The idea was to have my cake and eat it, to convert the short nose into an XKSS and have both an out and out racer and a more civilised touring car. Somehow it just never happened, and in the end I sold the long nose, going off at a tangent to recreate the 1952 Le Mans “Kettle” C-type, a journey that had already commenced some years before in researching this strange car and seeking out all photos that I could find just to enhance my knowledge of the Jaguar marque.
|I never regretted this move, though the journey was long and tortuous, but then the financial crisis meant the car had to be sold and I was left back at square one with the short nose D-type.|
Getting older, I found that lack of luggage space, rain wind and – on occasions – hail and even snow in the face were becoming more than tiresome, so after negotiations the car was sent to CKL to transform the car into an XKSS, so that such luxuries as a windscreen, wipers and a vestigial hood plus a luggage rack could turn her into a practical tourer while at the same time leaving the dynamic chassis and trackability intact.
|So the decision was made, notwithstanding much hesitation in view of my love of the car as she was, and off she was despatched to CKL in Sussex in October 2011. Many people have expressed their surprise at just how much difference there is between a short nose D-type and an XKSS, thinking, and perhaps logically so, that all that really needed to be done was to rip off the head rest and fin, put on a hood and vestigial bumpers, and that was that. I guess that before I started down this road I too was of the same opinion, but boy, it ain’t so!|
Firstly we had to source the extremely rare parts or have them made, and it is usually better to buy ready-made than to have them made especially for the project, and here we were more than lucky in that we “found” the original spare set of bumpers from the McQueen XKSS, but when offered up you can see just how out of shape the rear of the Lynx was when made. It took a lot of hammering before they fitted perfectly.

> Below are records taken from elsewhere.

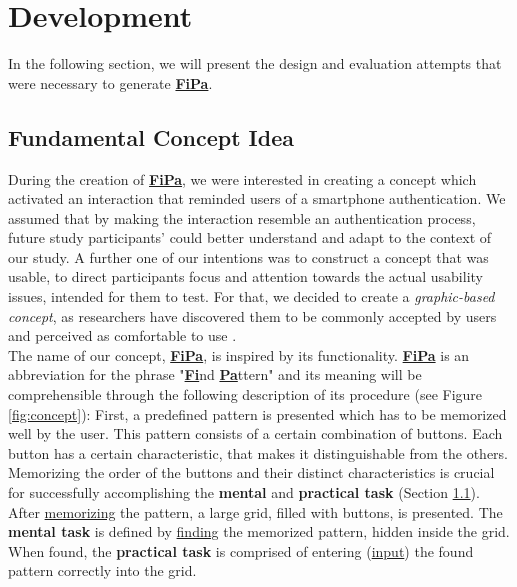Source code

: \section{Development} \label{4.2}

In the following section, we will present the design and evaluation attempts that were necessary to generate \underline{\textbf{FiPa}}.

\subsection{Fundamental Concept Idea} \label{4.2.1}

During the creation of \underline{\textbf{FiPa}}, we were interested in creating a concept which activated an interaction that reminded users of a smartphone authentication. We assumed that by making the interaction resemble an authentication process, future study participants' could better understand and adapt to the context of our study. A further one of our intentions was to construct a concept that was usable, to direct participants focus and attention towards the actual usability issues, intended for them to test. For that, we decided to create a \textit{graphic-based concept}, as researchers have discovered them to be commonly accepted by users and perceived as comfortable to use \cite{PatternWild}. \\ 

The name of our concept, \underline{\textbf{FiPa}}, is inspired by its functionality. \underline{\textbf{FiPa}} is an abbreviation for the phrase "\underline{\textbf{Fi}}nd \underline{\textbf{Pa}}ttern" and its meaning will be comprehensible through the following description of its procedure (see Figure \ref{fig:concept}): First, a predefined pattern is presented which has to be memorized well by the user. This pattern consists of a certain combination of buttons. Each button has a certain characteristic, that makes it distinguishable from the others. Memorizing the order of the buttons and their distinct characteristics is crucial for successfully accomplishing the \textbf{mental} and \textbf{practical task} (Section \ref{4.2.1}). After \underline{memorizing} the pattern, a large grid, filled with buttons, is presented. The \textbf{mental task} is defined by \underline{finding} the memorized pattern, hidden inside the grid. When found, the \textbf{practical task} is comprised of entering  (\underline{input}) the found pattern correctly into the grid.\\


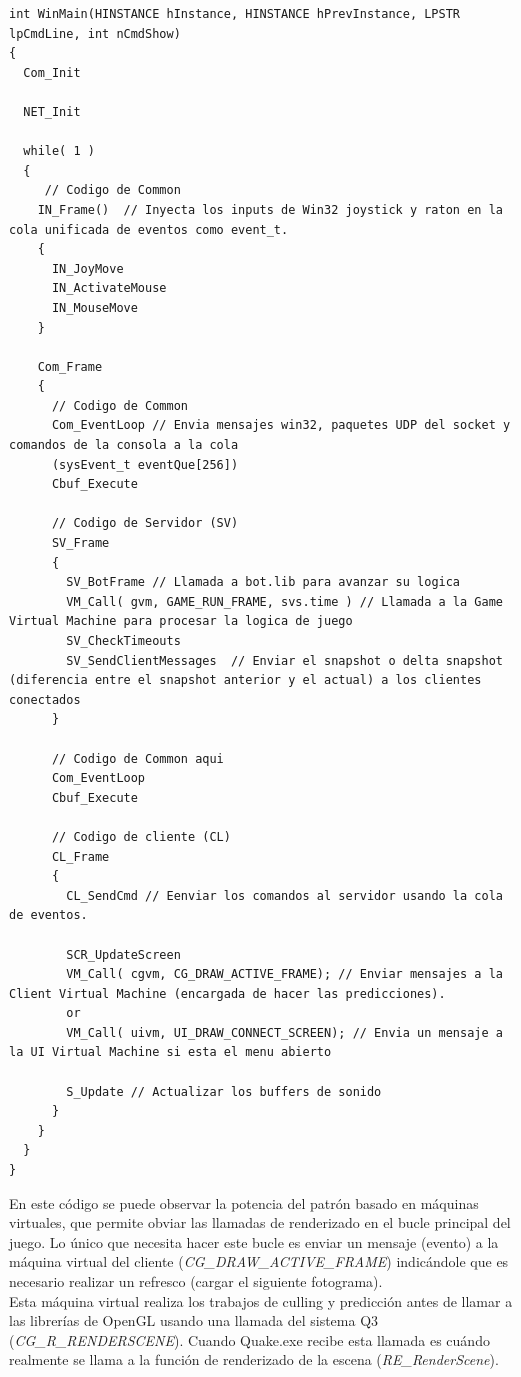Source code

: \documentclass[a4paper,12pt]{report}
\begin{document}
	\begin{lstlisting}[style=C, numbers=none]
int WinMain(HINSTANCE hInstance, HINSTANCE hPrevInstance, LPSTR lpCmdLine, int nCmdShow)
{
  Com_Init
	
  NET_Init
	
  while( 1 )
  {
     // Codigo de Common 
    IN_Frame()  // Inyecta los inputs de Win32 joystick y raton en la cola unificada de eventos como event_t.
    {
      IN_JoyMove
      IN_ActivateMouse
      IN_MouseMove
    }
    
    Com_Frame
    {
      // Codigo de Common 
      Com_EventLoop // Envia mensajes win32, paquetes UDP del socket y comandos de la consola a la cola
      (sysEvent_t eventQue[256])
      Cbuf_Execute
      
      // Codigo de Servidor (SV)
      SV_Frame
      {
        SV_BotFrame // Llamada a bot.lib para avanzar su logica
        VM_Call( gvm, GAME_RUN_FRAME, svs.time ) // Llamada a la Game Virtual Machine para procesar la logica de juego
        SV_CheckTimeouts
        SV_SendClientMessages  // Enviar el snapshot o delta snapshot (diferencia entre el snapshot anterior y el actual) a los clientes conectados
      } 
      
      // Codigo de Common aqui
      Com_EventLoop
      Cbuf_Execute
      
      // Codigo de cliente (CL)
      CL_Frame
      {
        CL_SendCmd // Eenviar los comandos al servidor usando la cola de eventos.
        
        SCR_UpdateScreen
        VM_Call( cgvm, CG_DRAW_ACTIVE_FRAME); // Enviar mensajes a la Client Virtual Machine (encargada de hacer las predicciones).
        or
        VM_Call( uivm, UI_DRAW_CONNECT_SCREEN); // Envia un mensaje a la UI Virtual Machine si esta el menu abierto
        
        S_Update // Actualizar los buffers de sonido
      }
    }
  }
}
	\end{lstlisting}

    En este código se puede observar la potencia del patrón basado en máquinas virtuales, que permite obviar las llamadas de renderizado en el bucle principal del juego. Lo único que necesita hacer este bucle es enviar un mensaje (evento) a la máquina virtual del cliente (\textit{CG\_DRAW\_ACTIVE\_FRAME}) indicándole que es necesario realizar un refresco (cargar el siguiente fotograma).\\
    
    Esta máquina virtual realiza los trabajos de culling y predicción antes de llamar a las librerías de OpenGL usando una llamada del sistema Q3 (\textit{CG\_R\_RENDERSCENE}). Cuando Quake.exe recibe esta llamada es cuándo realmente se llama a la función de renderizado de la escena (\textit{RE\_RenderScene}).\cite{unrolled_loop_source}\cite{unrolled_loop}\\   
    
\end{document}
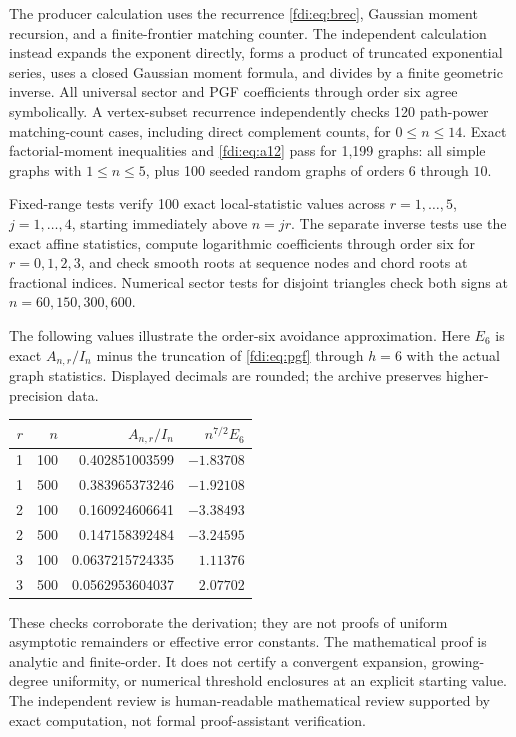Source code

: \documentclass[11pt,letterpaper]{article}
\theoremstyle{remark}\newtheorem{remark}[theorem]{Remark}
\begin{document}
The producer calculation uses the recurrence \eqref{fdi:eq:brec}, Gaussian moment recursion, and a finite-frontier matching counter. The independent calculation instead expands the exponent directly, forms a product of truncated exponential series, uses a closed Gaussian moment formula, and divides by a finite geometric inverse. All universal sector and PGF coefficients through order six agree symbolically. A vertex-subset recurrence independently checks 120 path-power matching-count cases, including direct complement counts, for $0\le n\le14$. Exact factorial-moment inequalities and \eqref{fdi:eq:a12} pass for 1,199 graphs: all simple graphs with $1\le n\le5$, plus 100 seeded random graphs of orders $6$ through $10$.

Fixed-range tests verify 100 exact local-statistic values across $r=1,\ldots,5$, $j=1,\ldots,4$, starting immediately above $n=jr$. The separate inverse tests use the exact affine statistics, compute logarithmic coefficients through order six for $r=0,1,2,3$, and check smooth roots at sequence nodes and chord roots at fractional indices. Numerical sector tests for disjoint triangles check both signs at $n=60,150,300,600$.

The following values illustrate the order-six avoidance approximation. Here $E_6$ is exact $A_{n,r}/I_n$ minus the truncation of \eqref{fdi:eq:pgf} through $h=6$ with the actual graph statistics. Displayed decimals are rounded; the archive preserves higher-precision data.
\begin{center}
\begin{tabular}{rrrr}
\toprule
$r$&$n$&$A_{n,r}/I_n$&$n^{7/2}E_6$\\
\midrule
1&100&0.402851003599&$-1.83708$\\
1&500&0.383965373246&$-1.92108$\\
2&100&0.160924606641&$-3.38493$\\
2&500&0.147158392484&$-3.24595$\\
3&100&0.0637215724335&$1.11376$\\
3&500&0.0562953604037&$2.07702$\\
\bottomrule
\end{tabular}
\end{center}
These checks corroborate the derivation; they are not proofs of uniform asymptotic remainders or effective error constants. The mathematical proof is analytic and finite-order. It does not certify a convergent expansion, growing-degree uniformity, or numerical threshold enclosures at an explicit starting value. The independent review is human-readable mathematical review supported by exact computation, not formal proof-assistant verification.
\end{document}
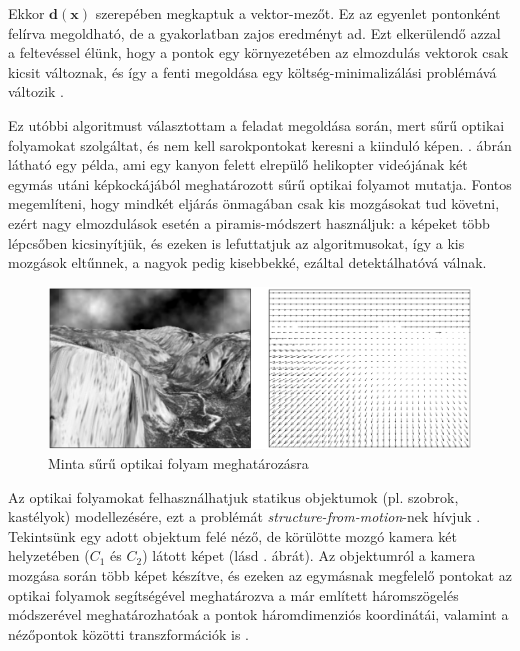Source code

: Ekkor $\mathbf{d}(\mathbf{x})$ szerepében megkaptuk a vektor-mezőt. Ez az egyenlet pontonként felírva megoldható, de a gyakorlatban zajos eredményt ad. Ezt elkerülendő azzal a feltevéssel élünk, hogy a pontok egy környezetében az elmozdulás vektorok csak kicsit változnak, és így a fenti megoldása egy költség-minimalizálási problémává változik \cite{farneback}.

Ez utóbbi algoritmust \cite{opencv-lk} választottam a feladat megoldása során, mert sűrű optikai folyamokat szolgáltat, és nem kell sarokpontokat keresni a kiinduló képen. . ábrán látható egy példa, ami egy kanyon felett elrepülő helikopter videójának két egymás utáni képkockájából meghatározott sűrű optikai folyamot mutatja. Fontos megemlíteni, hogy mindkét eljárás önmagában csak kis mozgásokat tud követni, ezért nagy elmozdulások esetén a piramis-módszert használjuk: a képeket több lépcsőben kicsinyítjük, és ezeken is lefuttatjuk az algoritmusokat, így a kis mozgások eltűnnek, a nagyok pedig kisebbekké, ezáltal detektálhatóvá válnak.

\begin{figure}[tbh]
\centering
\includegraphics[width=420pt]{figures/farneback.png}
\caption{Minta sűrű optikai folyam meghatározásra \cite{farneback} \label{fig:dense-of}}
\end{figure}

Az optikai folyamokat felhasználhatjuk statikus objektumok (pl. szobrok, kastélyok) modellezésére, ezt a problémát \textit{structure-from-motion}-nek hívjuk \cite{sfm}. Tekintsünk egy adott objektum felé néző, de körülötte mozgó kamera két helyzetében ($C_1$ és $C_2$) látott képet (lásd . ábrát). Az objektumról a kamera mozgása során több képet készítve, és ezeken az egymásnak megfelelő pontokat az optikai folyamok segítségével meghatározva a már említett háromszögelés módszerével meghatározhatóak a pontok háromdimenziós koordinátái, valamint a nézőpontok közötti transzformációk is \cite[4. fejezet]{book}.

|Then there was the Le Mans spotlight (short nose only – the long nose didn’t have one) to remove and weld in some alloy – so many myriad things that all add up.|
The windscreen frame; now this also is made out of alloy, and is a rather special piece, so I was more than glad to find the very item sitting on the shelves of RS Panels, they who have rebuilt several of the original cars.
The problem might not be applicable where you live, my reader, but here in the UK the new controls for chrome plating are draconian, and a substantial number of companies have disappeared, meaning that the few that are left have long waiting lists and you really have to be careful which one you choose because giving a minimum wage apprentice the job of linishing the screen surround before plating may well lead to it being ground through and destroyed.
|I researched the originals and the ten Lynx XKSS cars made, and personally saw one Lynx that had neither the bumpers nor the screen chrome plated, and it would seem (I am open to correction here) that it may well have been the same back in 1957.|
Whatever, I took the decision not to have the screen surround chromed because I would have to take the risk myself and furthermore the time needed to make a replacement would have really delayed the project, besides which I was told by one restorer that this actually happened to one of the original 16 XKSS’s he was restoring. I won’t go into the cost of having a new screen frame made – it would only give you nightmares!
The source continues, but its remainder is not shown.